*REQUIREMENT*. Output the lines from the top of the entries below to the line with "wolinii\_2 & 0.40 & 1067187500.00 \\", both included, exactly and without pictures.
____________________
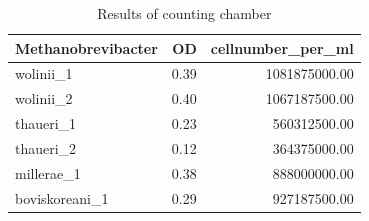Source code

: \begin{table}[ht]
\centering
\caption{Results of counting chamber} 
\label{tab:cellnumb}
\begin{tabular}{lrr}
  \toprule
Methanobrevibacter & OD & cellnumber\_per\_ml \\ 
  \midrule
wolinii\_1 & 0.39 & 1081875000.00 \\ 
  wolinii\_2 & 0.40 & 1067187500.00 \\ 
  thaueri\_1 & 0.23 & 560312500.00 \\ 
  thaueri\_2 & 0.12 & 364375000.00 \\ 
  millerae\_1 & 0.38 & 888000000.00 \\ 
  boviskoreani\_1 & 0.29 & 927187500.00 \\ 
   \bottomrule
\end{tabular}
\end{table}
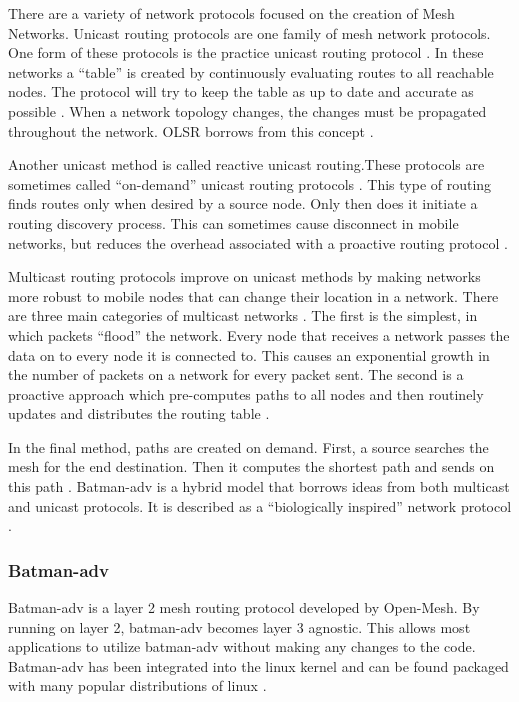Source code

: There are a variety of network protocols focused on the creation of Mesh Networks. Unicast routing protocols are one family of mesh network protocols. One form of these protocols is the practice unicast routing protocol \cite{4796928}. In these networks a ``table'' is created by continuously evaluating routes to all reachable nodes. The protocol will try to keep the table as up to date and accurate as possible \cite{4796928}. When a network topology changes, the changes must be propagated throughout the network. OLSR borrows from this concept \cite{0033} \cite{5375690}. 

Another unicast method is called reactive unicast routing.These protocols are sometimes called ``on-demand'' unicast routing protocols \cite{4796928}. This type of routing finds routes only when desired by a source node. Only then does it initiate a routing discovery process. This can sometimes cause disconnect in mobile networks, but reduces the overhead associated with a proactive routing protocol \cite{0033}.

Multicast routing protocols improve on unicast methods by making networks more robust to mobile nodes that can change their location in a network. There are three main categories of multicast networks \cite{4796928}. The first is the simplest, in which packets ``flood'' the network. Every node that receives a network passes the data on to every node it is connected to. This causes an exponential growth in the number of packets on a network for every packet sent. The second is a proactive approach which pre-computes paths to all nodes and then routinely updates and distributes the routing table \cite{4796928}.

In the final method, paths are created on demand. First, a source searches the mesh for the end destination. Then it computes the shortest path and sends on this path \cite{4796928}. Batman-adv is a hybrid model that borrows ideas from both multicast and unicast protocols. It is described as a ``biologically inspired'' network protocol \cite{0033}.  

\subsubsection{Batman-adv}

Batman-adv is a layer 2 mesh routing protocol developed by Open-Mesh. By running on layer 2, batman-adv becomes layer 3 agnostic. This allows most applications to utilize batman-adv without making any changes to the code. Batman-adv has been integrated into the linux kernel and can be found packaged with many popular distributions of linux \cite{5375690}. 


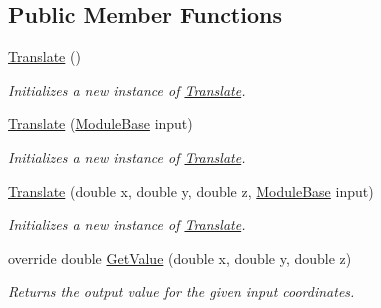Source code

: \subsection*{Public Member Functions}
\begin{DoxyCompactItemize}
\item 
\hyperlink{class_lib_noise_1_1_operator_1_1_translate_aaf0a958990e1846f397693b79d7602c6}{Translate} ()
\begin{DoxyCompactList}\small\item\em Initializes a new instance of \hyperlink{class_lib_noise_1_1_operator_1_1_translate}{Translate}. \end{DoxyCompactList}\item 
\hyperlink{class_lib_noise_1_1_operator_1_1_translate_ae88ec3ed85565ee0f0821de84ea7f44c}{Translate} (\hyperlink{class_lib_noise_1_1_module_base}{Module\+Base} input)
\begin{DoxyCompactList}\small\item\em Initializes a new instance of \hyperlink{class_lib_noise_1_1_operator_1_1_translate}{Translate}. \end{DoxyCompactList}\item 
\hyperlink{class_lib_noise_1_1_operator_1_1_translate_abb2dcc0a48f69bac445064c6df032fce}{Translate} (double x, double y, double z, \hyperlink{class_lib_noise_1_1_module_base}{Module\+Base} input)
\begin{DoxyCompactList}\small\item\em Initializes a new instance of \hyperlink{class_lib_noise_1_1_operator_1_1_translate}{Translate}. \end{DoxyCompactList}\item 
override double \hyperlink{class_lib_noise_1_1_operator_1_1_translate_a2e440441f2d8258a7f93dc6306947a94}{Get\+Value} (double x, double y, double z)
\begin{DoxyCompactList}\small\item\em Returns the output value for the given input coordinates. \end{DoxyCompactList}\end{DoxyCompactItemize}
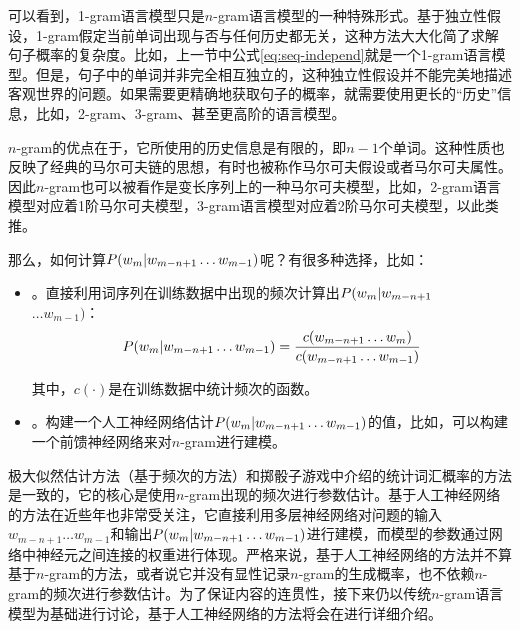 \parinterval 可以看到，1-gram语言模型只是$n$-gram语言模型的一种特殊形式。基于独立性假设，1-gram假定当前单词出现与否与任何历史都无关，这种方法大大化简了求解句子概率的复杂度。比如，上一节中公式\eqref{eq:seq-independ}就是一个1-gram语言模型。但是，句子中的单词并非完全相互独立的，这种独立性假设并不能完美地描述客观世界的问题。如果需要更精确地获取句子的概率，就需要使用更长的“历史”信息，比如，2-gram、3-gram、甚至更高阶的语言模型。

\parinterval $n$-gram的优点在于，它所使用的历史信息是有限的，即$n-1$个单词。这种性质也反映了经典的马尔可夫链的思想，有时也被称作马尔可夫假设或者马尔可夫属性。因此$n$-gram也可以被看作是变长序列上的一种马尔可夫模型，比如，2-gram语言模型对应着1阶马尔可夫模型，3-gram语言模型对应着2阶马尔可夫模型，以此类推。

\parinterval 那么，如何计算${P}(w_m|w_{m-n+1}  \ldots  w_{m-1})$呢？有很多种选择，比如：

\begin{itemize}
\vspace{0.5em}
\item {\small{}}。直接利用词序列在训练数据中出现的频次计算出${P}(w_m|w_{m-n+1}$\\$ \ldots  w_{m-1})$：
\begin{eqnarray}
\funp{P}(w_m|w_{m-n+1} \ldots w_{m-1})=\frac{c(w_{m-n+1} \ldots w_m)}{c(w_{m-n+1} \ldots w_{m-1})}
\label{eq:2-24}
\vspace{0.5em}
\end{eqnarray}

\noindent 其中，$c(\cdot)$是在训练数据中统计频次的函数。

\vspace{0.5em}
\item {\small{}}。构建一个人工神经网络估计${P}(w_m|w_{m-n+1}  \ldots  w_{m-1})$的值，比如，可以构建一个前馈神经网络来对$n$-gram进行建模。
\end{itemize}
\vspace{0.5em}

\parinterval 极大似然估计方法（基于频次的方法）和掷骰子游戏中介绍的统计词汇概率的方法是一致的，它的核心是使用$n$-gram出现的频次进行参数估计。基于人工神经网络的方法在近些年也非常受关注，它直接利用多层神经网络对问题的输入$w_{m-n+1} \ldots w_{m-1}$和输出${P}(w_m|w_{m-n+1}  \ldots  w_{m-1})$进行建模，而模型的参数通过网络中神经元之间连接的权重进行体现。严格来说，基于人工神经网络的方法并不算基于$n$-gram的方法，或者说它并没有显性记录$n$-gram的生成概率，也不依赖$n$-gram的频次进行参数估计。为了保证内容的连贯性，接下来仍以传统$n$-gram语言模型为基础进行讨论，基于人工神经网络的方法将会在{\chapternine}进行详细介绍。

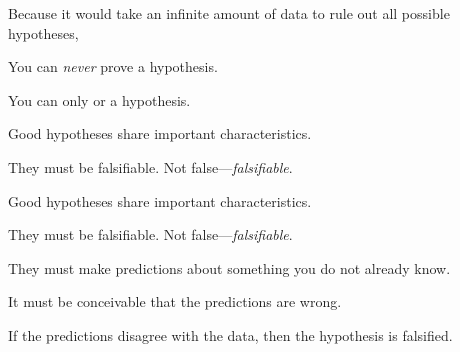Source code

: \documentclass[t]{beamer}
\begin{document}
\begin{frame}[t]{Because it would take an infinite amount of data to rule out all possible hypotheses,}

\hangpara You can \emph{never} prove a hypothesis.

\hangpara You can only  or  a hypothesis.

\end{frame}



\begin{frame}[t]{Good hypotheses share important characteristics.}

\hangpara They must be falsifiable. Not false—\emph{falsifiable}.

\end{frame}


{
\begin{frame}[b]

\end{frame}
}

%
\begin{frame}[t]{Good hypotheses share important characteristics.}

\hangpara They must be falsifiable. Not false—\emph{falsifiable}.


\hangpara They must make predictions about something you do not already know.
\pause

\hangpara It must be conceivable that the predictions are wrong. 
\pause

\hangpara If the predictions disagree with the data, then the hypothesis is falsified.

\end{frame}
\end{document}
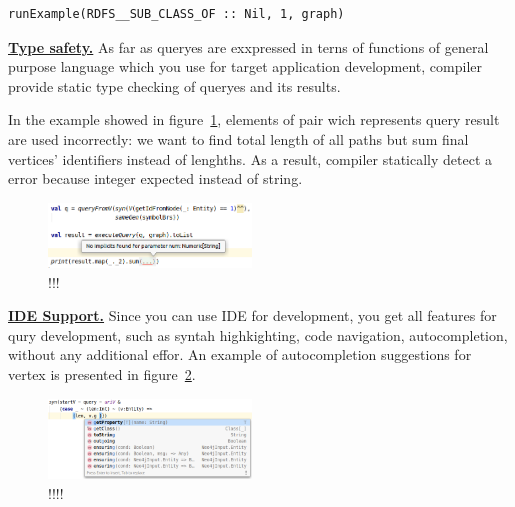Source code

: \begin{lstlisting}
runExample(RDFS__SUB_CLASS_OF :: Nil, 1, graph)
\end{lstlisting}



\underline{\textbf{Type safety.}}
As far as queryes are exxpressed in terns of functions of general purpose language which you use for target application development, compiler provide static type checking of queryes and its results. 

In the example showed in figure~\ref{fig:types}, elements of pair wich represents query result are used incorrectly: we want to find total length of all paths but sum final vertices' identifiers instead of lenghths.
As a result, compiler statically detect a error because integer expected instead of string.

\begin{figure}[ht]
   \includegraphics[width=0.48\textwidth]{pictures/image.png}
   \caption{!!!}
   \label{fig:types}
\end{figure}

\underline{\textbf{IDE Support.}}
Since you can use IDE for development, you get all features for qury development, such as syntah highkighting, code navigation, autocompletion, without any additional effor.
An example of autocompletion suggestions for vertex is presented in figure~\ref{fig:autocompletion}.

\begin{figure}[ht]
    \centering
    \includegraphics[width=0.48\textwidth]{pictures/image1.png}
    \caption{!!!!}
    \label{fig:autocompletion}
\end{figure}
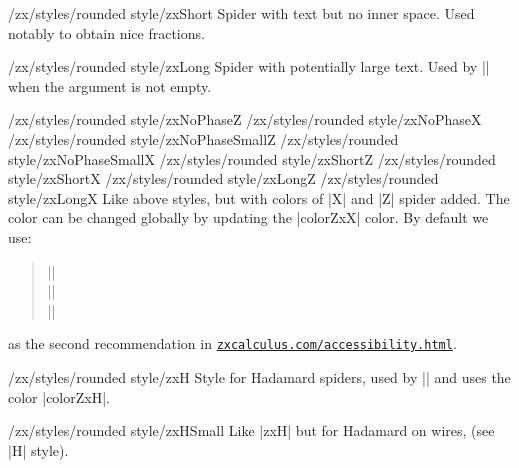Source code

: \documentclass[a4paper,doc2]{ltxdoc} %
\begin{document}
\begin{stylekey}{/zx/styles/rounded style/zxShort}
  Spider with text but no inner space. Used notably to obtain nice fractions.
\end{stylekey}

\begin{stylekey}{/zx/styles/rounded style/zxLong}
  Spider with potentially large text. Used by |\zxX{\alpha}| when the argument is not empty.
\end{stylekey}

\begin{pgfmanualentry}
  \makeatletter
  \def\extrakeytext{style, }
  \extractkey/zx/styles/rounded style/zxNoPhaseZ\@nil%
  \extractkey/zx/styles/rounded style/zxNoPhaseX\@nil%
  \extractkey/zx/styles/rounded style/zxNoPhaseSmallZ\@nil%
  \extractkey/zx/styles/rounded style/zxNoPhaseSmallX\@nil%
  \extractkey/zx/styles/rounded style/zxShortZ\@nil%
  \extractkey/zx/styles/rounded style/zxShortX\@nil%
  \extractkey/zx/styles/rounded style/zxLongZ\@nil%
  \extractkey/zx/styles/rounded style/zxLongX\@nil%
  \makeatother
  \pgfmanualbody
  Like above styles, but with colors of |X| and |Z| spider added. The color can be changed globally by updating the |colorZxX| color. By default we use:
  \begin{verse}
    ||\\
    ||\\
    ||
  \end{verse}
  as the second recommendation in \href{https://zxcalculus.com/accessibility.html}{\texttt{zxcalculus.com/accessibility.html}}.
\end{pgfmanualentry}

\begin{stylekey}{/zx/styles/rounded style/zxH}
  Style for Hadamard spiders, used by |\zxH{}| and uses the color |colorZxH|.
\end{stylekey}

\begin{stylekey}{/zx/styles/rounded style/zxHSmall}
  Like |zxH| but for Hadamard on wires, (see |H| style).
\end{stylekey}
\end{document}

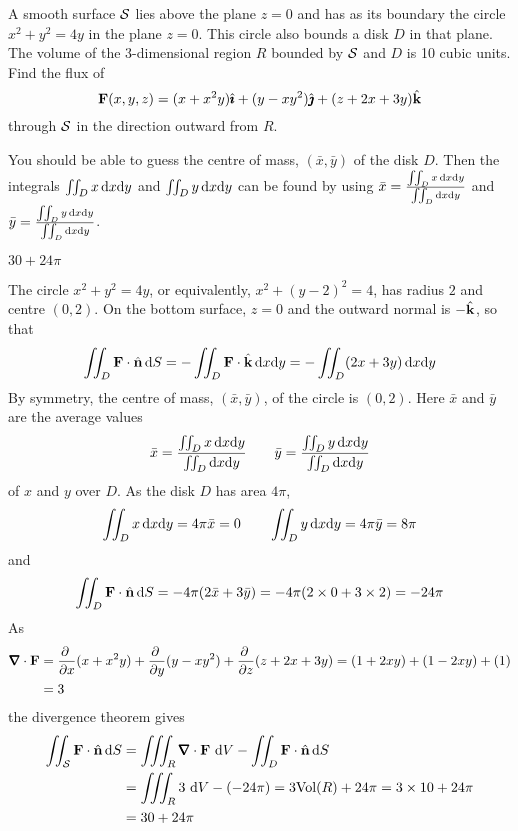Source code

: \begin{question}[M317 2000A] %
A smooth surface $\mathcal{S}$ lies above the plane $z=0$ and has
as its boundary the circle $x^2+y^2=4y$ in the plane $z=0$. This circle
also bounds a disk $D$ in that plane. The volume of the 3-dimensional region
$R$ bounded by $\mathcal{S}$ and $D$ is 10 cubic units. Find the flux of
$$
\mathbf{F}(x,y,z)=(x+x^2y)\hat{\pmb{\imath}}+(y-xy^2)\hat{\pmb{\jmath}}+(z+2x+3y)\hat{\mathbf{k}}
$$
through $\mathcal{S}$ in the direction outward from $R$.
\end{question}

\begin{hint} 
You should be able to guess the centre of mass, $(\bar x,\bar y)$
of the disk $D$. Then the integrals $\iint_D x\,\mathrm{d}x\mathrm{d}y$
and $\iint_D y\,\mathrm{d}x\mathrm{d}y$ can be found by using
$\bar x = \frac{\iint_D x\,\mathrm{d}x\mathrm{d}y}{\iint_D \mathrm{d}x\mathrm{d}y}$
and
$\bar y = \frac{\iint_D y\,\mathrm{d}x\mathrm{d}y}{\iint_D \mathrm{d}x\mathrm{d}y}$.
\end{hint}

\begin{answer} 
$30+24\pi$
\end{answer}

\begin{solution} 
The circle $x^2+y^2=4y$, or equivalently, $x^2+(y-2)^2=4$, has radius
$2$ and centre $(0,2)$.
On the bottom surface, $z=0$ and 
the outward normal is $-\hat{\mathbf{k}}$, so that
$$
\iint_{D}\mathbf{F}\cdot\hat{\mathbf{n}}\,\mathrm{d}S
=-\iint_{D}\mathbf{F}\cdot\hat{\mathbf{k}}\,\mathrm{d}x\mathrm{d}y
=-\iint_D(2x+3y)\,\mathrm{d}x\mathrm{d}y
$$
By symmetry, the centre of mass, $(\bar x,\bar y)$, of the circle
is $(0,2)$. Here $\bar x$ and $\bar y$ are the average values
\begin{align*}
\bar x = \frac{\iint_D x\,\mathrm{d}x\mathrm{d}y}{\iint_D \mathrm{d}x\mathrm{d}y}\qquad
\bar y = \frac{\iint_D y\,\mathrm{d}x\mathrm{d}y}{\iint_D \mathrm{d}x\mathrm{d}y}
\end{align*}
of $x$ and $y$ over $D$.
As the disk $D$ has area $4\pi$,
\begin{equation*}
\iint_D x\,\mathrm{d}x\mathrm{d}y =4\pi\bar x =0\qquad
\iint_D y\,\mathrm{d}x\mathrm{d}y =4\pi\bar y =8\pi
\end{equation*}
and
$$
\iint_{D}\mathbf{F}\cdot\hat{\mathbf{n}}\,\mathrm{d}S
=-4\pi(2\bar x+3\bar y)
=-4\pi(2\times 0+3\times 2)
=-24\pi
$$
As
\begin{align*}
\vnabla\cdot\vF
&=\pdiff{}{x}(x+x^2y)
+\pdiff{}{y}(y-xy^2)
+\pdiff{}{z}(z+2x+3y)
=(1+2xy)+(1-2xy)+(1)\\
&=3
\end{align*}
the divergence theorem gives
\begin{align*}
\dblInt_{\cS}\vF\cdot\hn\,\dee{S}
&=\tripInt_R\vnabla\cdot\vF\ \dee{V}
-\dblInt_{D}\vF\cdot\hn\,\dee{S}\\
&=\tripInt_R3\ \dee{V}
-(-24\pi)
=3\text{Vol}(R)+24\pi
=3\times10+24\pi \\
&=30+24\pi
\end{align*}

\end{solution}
____________________
*ANSWER TO THIS PROBLEM*.
Source code

: \begin{table}[ht]
\centering
\caption{Results of counting chamber} 
\label{tab:cellnumb}
\begin{tabular}{lrr}
  \toprule
Methanobrevibacter & OD & cellnumber\_per\_ml \\ 
  \midrule
wolinii\_1 & 0.39 & 1081875000.00 \\ 
  wolinii\_2 & 0.40 & 1067187500.00 \\ 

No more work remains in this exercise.